Blood of Dracula’s Castle is the tale of modern day vampires, who may be the original Count and Countess Dracula, living in an isolated desert castle. To survive, they capture young women who are chained in their dungeon basement and drained of their blood through the most modern of techniques. At some point in history, the Draculas apparently became mixed up with the cult of the moon goddess Luna. Whenever things get boring around the castle, they sacrifice one of their blood slaves with the help of their butler George, who just happens to be a high priest! Also on hand for laughs are Mango the mute hunchback and Johnny the recently escaped homicidal killer/werewolf. Things get complicated when a young couple inherit the castle and decide they want to evict the current tenants and live there themselves. By the end of the film the vampires, who seem a little too civilized for their own good, and their associates are dispatched and the young heroes are left to ponder if they really want to live in a castle out in the middle of the desert after all.

Director Al Adamson manages to infuse some unique and unconventional touches that give the film a charm all its own.
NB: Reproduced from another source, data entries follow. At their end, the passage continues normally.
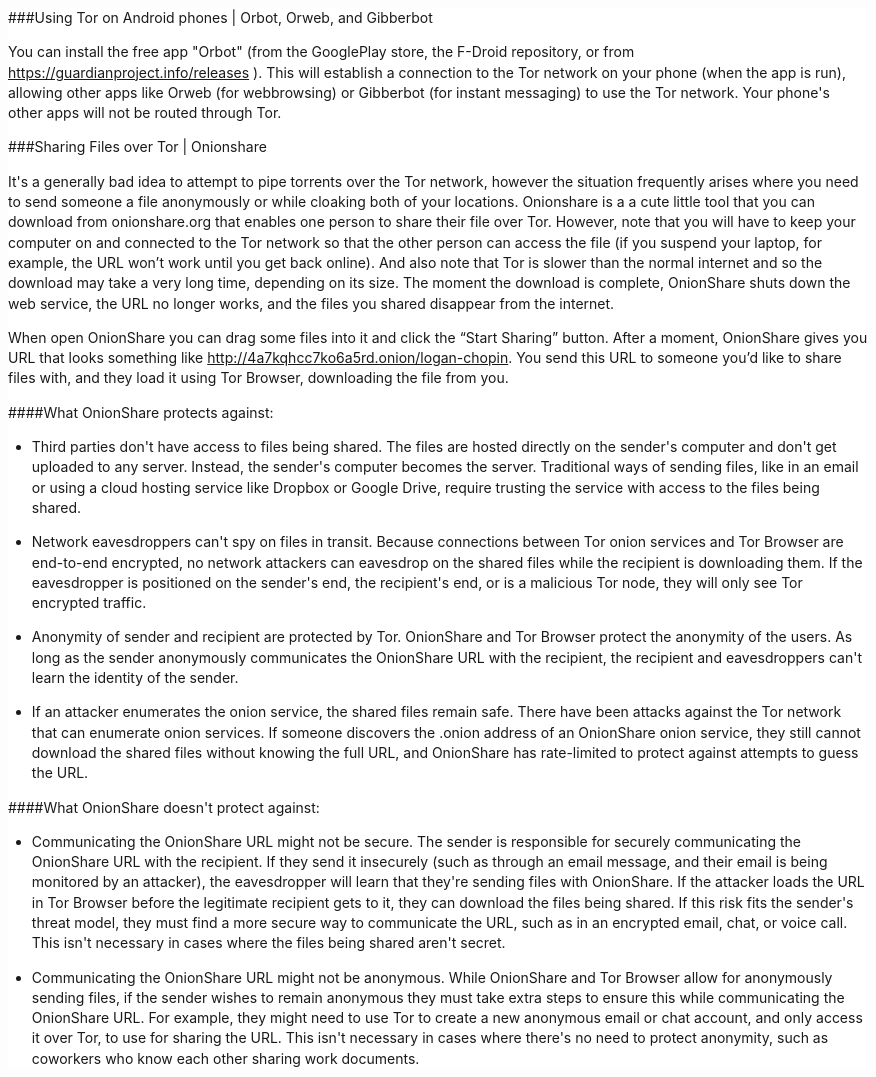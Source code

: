 
###Using Tor on Android phones | Orbot, Orweb, and Gibberbot

You can install the free app "Orbot" (from the GooglePlay store, the F-Droid repository, or from https://guardianproject.info/releases ). This will establish a connection to the Tor network on your phone (when the app is run), allowing other apps like Orweb (for webbrowsing) or Gibberbot (for instant messaging) to use the Tor network. Your phone's other apps will not be routed through Tor.


###Sharing Files over Tor | Onionshare

It's a generally bad idea to attempt to pipe torrents over the Tor network, however the situation frequently arises where you need to send someone a file anonymously or while cloaking both of your locations. Onionshare is a a cute little tool that you can download from onionshare.org that enables one person to share their file over Tor. However, note that you will have to keep your computer on and connected to the Tor network so that the other person can access the file (if you suspend your laptop, for example, the URL won’t work until you get back online). And also note that Tor is slower than the normal internet and so the download may take a very long time, depending on its size. The moment the download is complete, OnionShare shuts down the web service, the URL no longer works, and the files you shared disappear from the internet. 

When open OnionShare you can drag some files into it and click the “Start Sharing” button. After a moment, OnionShare gives you URL that looks something like http://4a7kqhcc7ko6a5rd.onion/logan-chopin. You send this URL to someone you’d like to share files with, and they load it using Tor Browser, downloading the file from you.

####What OnionShare protects against:
* Third parties don't have access to files being shared. The files are hosted directly on the sender's computer and don't get uploaded to any server. Instead, the sender's computer becomes the server. Traditional ways of sending files, like in an email or using a cloud hosting service like Dropbox or Google Drive, require trusting the service with access to the files being shared.

* Network eavesdroppers can't spy on files in transit. Because connections between Tor onion services and Tor Browser are end-to-end encrypted, no network attackers can eavesdrop on the shared files while the recipient is downloading them. If the eavesdropper is positioned on the sender's end, the recipient's end, or is a malicious Tor node, they will only see Tor encrypted traffic.

* Anonymity of sender and recipient are protected by Tor. OnionShare and Tor Browser protect the anonymity of the users. As long as the sender anonymously communicates the OnionShare URL with the recipient, the recipient and eavesdroppers can't learn the identity of the sender.

* If an attacker enumerates the onion service, the shared files remain safe. There have been attacks against the Tor network that can enumerate onion services. If someone discovers the .onion address of an OnionShare onion service, they still cannot download the shared files without knowing the full URL, and OnionShare has rate-limited to protect against attempts to guess the URL.

####What OnionShare doesn't protect against:

* Communicating the OnionShare URL might not be secure. The sender is responsible for securely communicating the OnionShare URL with the recipient. If they send it insecurely (such as through an email message, and their email is being monitored by an attacker), the eavesdropper will learn that they're sending files with OnionShare. If the attacker loads the URL in Tor Browser before the legitimate recipient gets to it, they can download the files being shared. If this risk fits the sender's threat model, they must find a more secure way to communicate the URL, such as in an encrypted email, chat, or voice call. This isn't necessary in cases where the files being shared aren't secret.

* Communicating the OnionShare URL might not be anonymous. While OnionShare and Tor Browser allow for anonymously sending files, if the sender wishes to remain anonymous they must take extra steps to ensure this while communicating the OnionShare URL. For example, they might need to use Tor to create a new anonymous email or chat account, and only access it over Tor, to use for sharing the URL. This isn't necessary in cases where there's no need to protect anonymity, such as coworkers who know each other sharing work documents.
The vampires only drink blood from wine glasses after their butler has extracted it from their victims with a large syringe. When they meet their end by turning to dust in the light of the sun, the Count and Countess turn into bats and fly off into the castle. The final moments of the film are a Mango-fest as the hulking brute is shot, hit with an axe, set on fire, AND shoved off a cliff! Hopefully actor Ray Young got a bonus for that days work!

Unfortunately after the film was completed it became locked in legal turmoil. The financial backers had this film and another one, Nightmare in Wax starring an eye patched Cameron Mitchell as a demented artist, in production at the same time. When Nightmare ran into financial problems with the lab that the backers could not resolve it was trapped in legal limbo. Blood of Dracula’s Castle had been cross collateralized with Nightmare in the finance arrangement so it was stuck too. A distributor called Crown International eventually paid off the lab costs and obtained the rights to both films which they played on a very successful double bill. Independent International lost all rights to the picture and spent years competing against their own product for drive-in rentals.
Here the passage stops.